There are many different types of copywriters and many different types of copy to be written. There are copywriters who specialize in very specific forms of copywriting, such as direct mail or ad copy. There are also copywriters who take a more general approach, writing copy for any item that comes along. Freelance copywriters generally will write several different forms of copy, while businesses that employ copywriters generally look for experience in the type of copy they want written.

  1. Education: Any type of writing degree, such as in English, journalism, communications, etc., is a strong first step in finding work as a copywriter. If a degree is not possible, many colleges offer certifications or non-degree courses that can be taken to learn copywriting basics. Having any of these credentials is extremely helpful in proving to a prospective employer that you do have some knowledge about writing.

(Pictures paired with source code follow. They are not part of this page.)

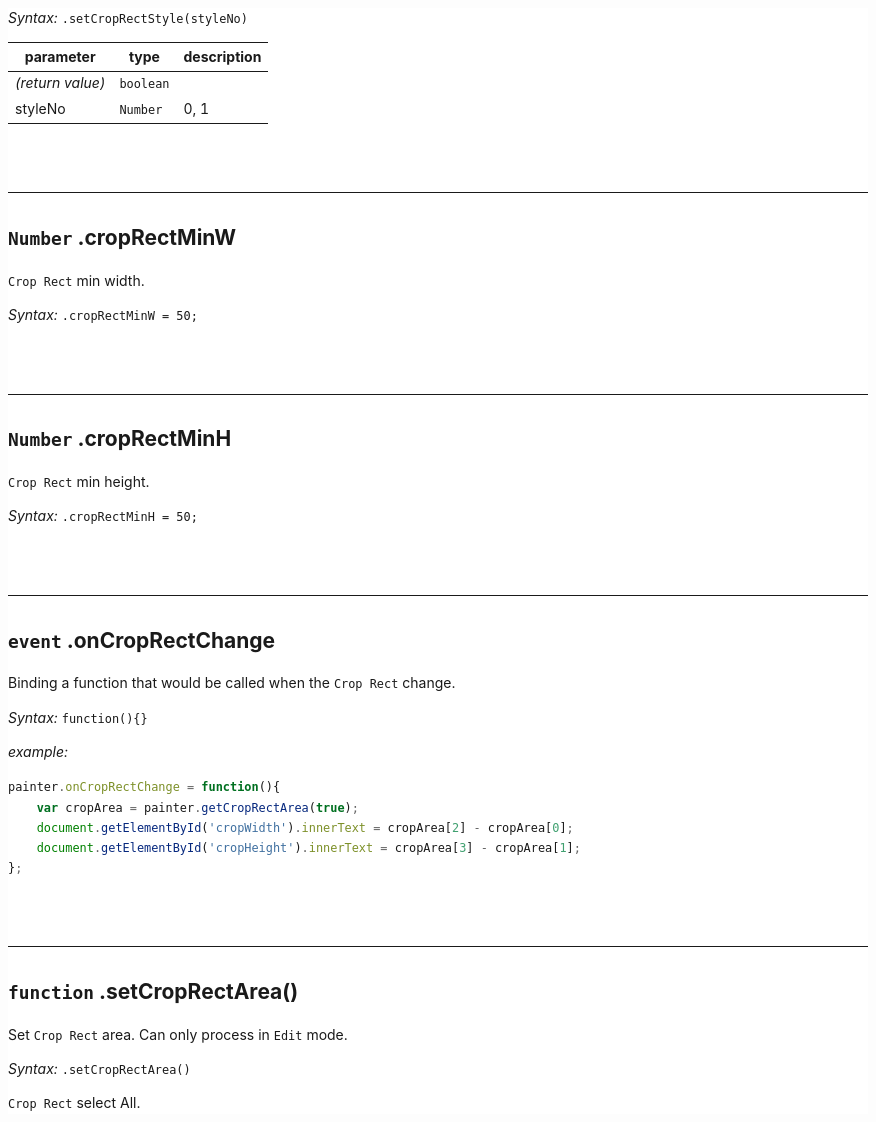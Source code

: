 *Syntax:* `.setCropRectStyle(styleNo)`

| parameter | type | description |
| --- | --- | --- |
| *(return value)* | `boolean` | |
| styleNo | `Number` | 0, 1 |

<br /><br />

---
## `Number` .cropRectMinW

`Crop Rect` min width.

*Syntax:* `.cropRectMinW = 50;`

<br /><br />

---
## `Number` .cropRectMinH

`Crop Rect` min height.

*Syntax:* `.cropRectMinH = 50;`

<br /><br />

---
## `event` .onCropRectChange

Binding a function that would be called when the `Crop Rect` change.

*Syntax:* `function(){}`

*example:*
```js
painter.onCropRectChange = function(){
    var cropArea = painter.getCropRectArea(true);
    document.getElementById('cropWidth').innerText = cropArea[2] - cropArea[0];
    document.getElementById('cropHeight').innerText = cropArea[3] - cropArea[1];
};
```

<br /><br />

---
## `function` .setCropRectArea()

Set `Crop Rect` area. Can only process in `Edit` mode.

*Syntax:* `.setCropRectArea()`

`Crop Rect` select All.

  2. Pro bono work: If you have no other experience, writing an item for free may get you the experience you need to get paying work as a copywriter. Employers do want to see clips from you, so have something to bring. If you cannot find a client who will accept work from a beginner, you can write up something of your own as a writing sample. This will not be as effective as having a published clip, but an applicant without writing samples would not be considered for a writing job.
  3. Get an internship: If you have the time to pursue it, an internship is extremely effective at both getting you the experience you need and filling in your resume with relevant experience. An internship at a company may lead to permanent employment with the company as well. Call advertising agencies or the local newspaper's advertising departments to check for available internships.
  4. Look for opportunities: There are a lot of freelance copywriters out there, and they are always watching for businesses that may need copywriting services. This may include seeing an ad in the paper that is obviously poorly written and offering your services, or receiving direct (junk) mail that relies on pictures instead of copy and could benefit from more of the latter. Local small business that are too small to have their own copywriters or do not have the budget to hire an advertising firm are a good place to start. Small businesses need ad copy, direct mail, coupon copy, flyers and other items written.

The key to getting work as a copywriter is showing copy that you have written. Do what it takes to get a few clips to show prospective clients or employers. At least three clips showing effective, original copy should be taken to any interview. Having a diverse base of clips, covering different types of copy, is helpful in showing your versatility as a copywriter.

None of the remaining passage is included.